Over the next month or so, I’m going to attempt to coax various personalities involved with the Mobile @ Priory project to give their views. 

First off is our Headteacher James Humphries (@jrchumphries).  Much has been said about the support (or lack of support) from senior teams, and I have to say that James has been very supportive over the project’s life so far, especially when you consider some of the madness that I try to encourage…

Here, James writes about the impact of the project:

Take a walk through our school to see what impact Mobile @ Priory has had on teaching and learning.

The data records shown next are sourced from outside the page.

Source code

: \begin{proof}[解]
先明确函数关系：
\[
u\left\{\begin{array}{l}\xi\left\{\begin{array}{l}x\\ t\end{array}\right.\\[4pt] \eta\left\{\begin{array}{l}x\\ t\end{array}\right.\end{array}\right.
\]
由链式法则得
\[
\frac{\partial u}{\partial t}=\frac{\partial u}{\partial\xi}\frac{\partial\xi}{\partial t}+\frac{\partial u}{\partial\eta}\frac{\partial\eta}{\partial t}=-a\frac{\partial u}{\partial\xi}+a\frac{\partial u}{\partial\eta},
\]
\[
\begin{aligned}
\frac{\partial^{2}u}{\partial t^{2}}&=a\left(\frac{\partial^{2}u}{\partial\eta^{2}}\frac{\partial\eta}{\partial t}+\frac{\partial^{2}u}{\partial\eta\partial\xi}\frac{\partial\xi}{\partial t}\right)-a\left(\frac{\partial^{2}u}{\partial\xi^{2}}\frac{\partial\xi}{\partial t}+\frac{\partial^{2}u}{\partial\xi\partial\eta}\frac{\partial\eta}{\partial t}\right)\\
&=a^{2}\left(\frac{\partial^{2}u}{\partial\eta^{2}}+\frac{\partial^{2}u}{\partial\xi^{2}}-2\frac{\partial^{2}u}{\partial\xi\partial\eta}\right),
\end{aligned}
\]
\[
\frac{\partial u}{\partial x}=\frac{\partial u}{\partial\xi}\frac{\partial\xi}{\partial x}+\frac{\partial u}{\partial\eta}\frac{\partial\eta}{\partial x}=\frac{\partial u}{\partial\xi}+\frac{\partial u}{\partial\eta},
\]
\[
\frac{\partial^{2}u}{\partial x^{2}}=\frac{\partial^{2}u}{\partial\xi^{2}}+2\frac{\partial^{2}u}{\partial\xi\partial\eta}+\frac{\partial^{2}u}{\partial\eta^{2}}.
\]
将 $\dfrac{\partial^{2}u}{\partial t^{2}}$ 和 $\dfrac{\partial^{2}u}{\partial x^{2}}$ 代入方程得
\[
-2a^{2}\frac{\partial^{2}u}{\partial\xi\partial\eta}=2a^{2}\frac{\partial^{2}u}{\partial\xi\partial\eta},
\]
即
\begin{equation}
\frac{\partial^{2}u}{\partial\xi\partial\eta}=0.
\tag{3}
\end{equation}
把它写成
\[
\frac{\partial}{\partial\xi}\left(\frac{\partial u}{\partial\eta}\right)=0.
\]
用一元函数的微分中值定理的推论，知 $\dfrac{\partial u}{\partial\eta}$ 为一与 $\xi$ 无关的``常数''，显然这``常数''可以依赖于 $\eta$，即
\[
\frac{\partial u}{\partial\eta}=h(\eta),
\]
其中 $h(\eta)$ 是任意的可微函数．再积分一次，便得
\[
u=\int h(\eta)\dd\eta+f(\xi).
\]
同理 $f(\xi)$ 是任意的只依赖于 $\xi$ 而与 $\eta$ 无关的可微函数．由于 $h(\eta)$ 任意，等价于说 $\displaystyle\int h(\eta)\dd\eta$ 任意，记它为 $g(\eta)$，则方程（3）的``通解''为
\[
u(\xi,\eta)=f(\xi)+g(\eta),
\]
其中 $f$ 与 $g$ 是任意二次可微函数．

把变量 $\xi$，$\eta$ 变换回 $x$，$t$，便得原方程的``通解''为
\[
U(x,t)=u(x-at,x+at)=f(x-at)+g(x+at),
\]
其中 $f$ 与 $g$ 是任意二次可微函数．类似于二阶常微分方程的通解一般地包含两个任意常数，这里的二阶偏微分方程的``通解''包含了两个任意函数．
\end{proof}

The first thing you'll notice is that no-one is getting into confrontations about mobile phones. There are no stand offs between children and teachers or huddles of pupils secretively trying to check their text messages at break time. There is a healthy use of mobile technology for communicating and social networking. As a result, behaviour is better and pupils are much more prepared for further study and workplace environments. Cyber bullying is more widely reported and teachers are confident to deal with it. We respond swiftly in the same way as we do to any incidence of bullying. Our pupils are more independent, trusted and responsible.

At breaktimes you will find young people using their own devices to remind themselves of deadlines, check for information to help with learning. A group of lads gathered round an iPod are actually watching an amazing video of how to create a vortex in a glass of water which, when you remove the glass continues to keep its form. (check it out ) Pupils listen to music together and generally socialise, like they always did.

In lesson time you will see pupils using mobile technology alongside other types of traditional ways of presenting and researching. iPads, cameras and camcorders are frequently being used for recording and analysing information. Where pupils don't have their own suitable equipment they use ours. Mobile@Priory means we have a wider range to use and of course this means pupils are able to experience different platforms and software. Most importantly they can work through the difficulties and challenges that sharing information across devices can bring. They are learning to be independent of the restraints the manufacturers are attempting to place in the way of free transfer of knowledge. They are becoming powerful consumers and powerful citizens.

You'll also see fun. You'll meet #priorybench. You can sit on it and interact with it. What's the point? I don't know. Maybe not everything has a point to start with, but it made me smile. Once I found it.

I’d like to thank James for his comments and support for the project.  I’d also encourage him (and others) to follow the progress of the Priory Bench Sustainability project.